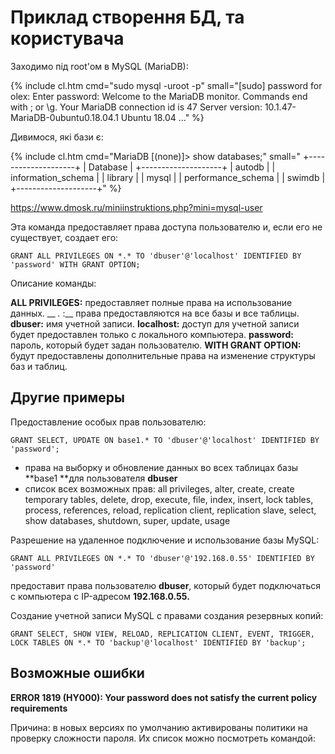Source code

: # Приклад створення БД, та користувача

Заходимо під root'ом в MySQL (MariaDB):

{% include cl.htm cmd="sudo mysql -uroot -p"
small="[sudo] password for olex: 
Enter password: 
Welcome to the MariaDB monitor.  Commands end with ; or \g.
Your MariaDB connection id is 47
Server version: 10.1.47-MariaDB-0ubuntu0.18.04.1 Ubuntu 18.04
..." %}

Дивимося, які бази є:

{% include cl.htm cmd="MariaDB [(none)]> show databases;"
small="
+--------------------+
| Database           |
+--------------------+
| autodb             |
| information_schema |
| library            |
| mysql              |
| performance_schema |
| swimdb             |
+--------------------+" %}


https://www.dmosk.ru/miniinstruktions.php?mini=mysql-user

Эта команда предоставляет права доступа пользователю и, если его не существует, создает его:

```mysql
GRANT ALL PRIVILEGES ON *.* TO 'dbuser'@'localhost' IDENTIFIED BY 'password' WITH GRANT OPTION;
```

Описание команды:

**ALL PRIVILEGES:** предоставляет полные права на использование данных.
__ *.* :__ права предоставляются на все базы и все таблицы.
**dbuser:** имя учетной записи.
**localhost:** доступ для учетной записи будет предоставлен только с локального компьютера.
**password:** пароль, который будет задан пользователю.
**WITH GRANT OPTION:** будут предоставлены дополнительные права на изменение структуры баз и таблиц.

## Другие примеры

Предоставление особых прав пользователю:

```mysql
GRANT SELECT, UPDATE ON base1.* TO 'dbuser'@'localhost' IDENTIFIED BY 'password';
```

* права на выборку и обновление данных во всех таблицах базы **base1 **для пользователя **dbuser**
* список всех возможных прав: all privileges, alter, create, create temporary tables, delete, drop, execute, file, index, insert, lock tables, process, references, reload, replication client, replication slave, select, show databases, shutdown, super, update, usage

Разрешение на удаленное подключение и использование базы MySQL:


```mysql
GRANT ALL PRIVILEGES ON *.* TO 'dbuser'@'192.168.0.55' IDENTIFIED BY 'password'
```

предоставит права пользователю **dbuser**, который будет подключаться с компьютера с IP-адресом **192.168.0.55.**

Создание учетной записи MySQL с правами создания резервных копий:

```mysql
GRANT SELECT, SHOW VIEW, RELOAD, REPLICATION CLIENT, EVENT, TRIGGER, LOCK TABLES ON *.* TO 'backup'@'localhost' IDENTIFIED BY 'backup';
```

## Возможные ошибки

**ERROR 1819 (HY000): Your password does not satisfy the current policy requirements**

Причина: в новых версиях по умолчанию активированы политики на проверку сложности пароля. Их список можно посмотреть командой:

--------------------------------

Would you give again, word for word, every line from the one with "баз и таблиц." through the final line of the listing above?

• ANSWER SECTION:
**WITH GRANT OPTION:** будут предоставлены дополнительные права на изменение структуры баз и таблиц.

## Другие примеры

Предоставление особых прав пользователю:

```mysql
GRANT SELECT, UPDATE ON base1.* TO 'dbuser'@'localhost' IDENTIFIED BY 'password';
```

* права на выборку и обновление данных во всех таблицах базы **base1 **для пользователя **dbuser**
* список всех возможных прав: all privileges, alter, create, create temporary tables, delete, drop, execute, file, index, insert, lock tables, process, references, reload, replication client, replication slave, select, show databases, shutdown, super, update, usage

Разрешение на удаленное подключение и использование базы MySQL:


```mysql
GRANT ALL PRIVILEGES ON *.* TO 'dbuser'@'192.168.0.55' IDENTIFIED BY 'password'
```

предоставит права пользователю **dbuser**, который будет подключаться с компьютера с IP-адресом **192.168.0.55.**

Создание учетной записи MySQL с правами создания резервных копий:

```mysql
GRANT SELECT, SHOW VIEW, RELOAD, REPLICATION CLIENT, EVENT, TRIGGER, LOCK TABLES ON *.* TO 'backup'@'localhost' IDENTIFIED BY 'backup';
```

## Возможные ошибки

**ERROR 1819 (HY000): Your password does not satisfy the current policy requirements**

Причина: в новых версиях по умолчанию активированы политики на проверку сложности пароля. Их список можно посмотреть командой:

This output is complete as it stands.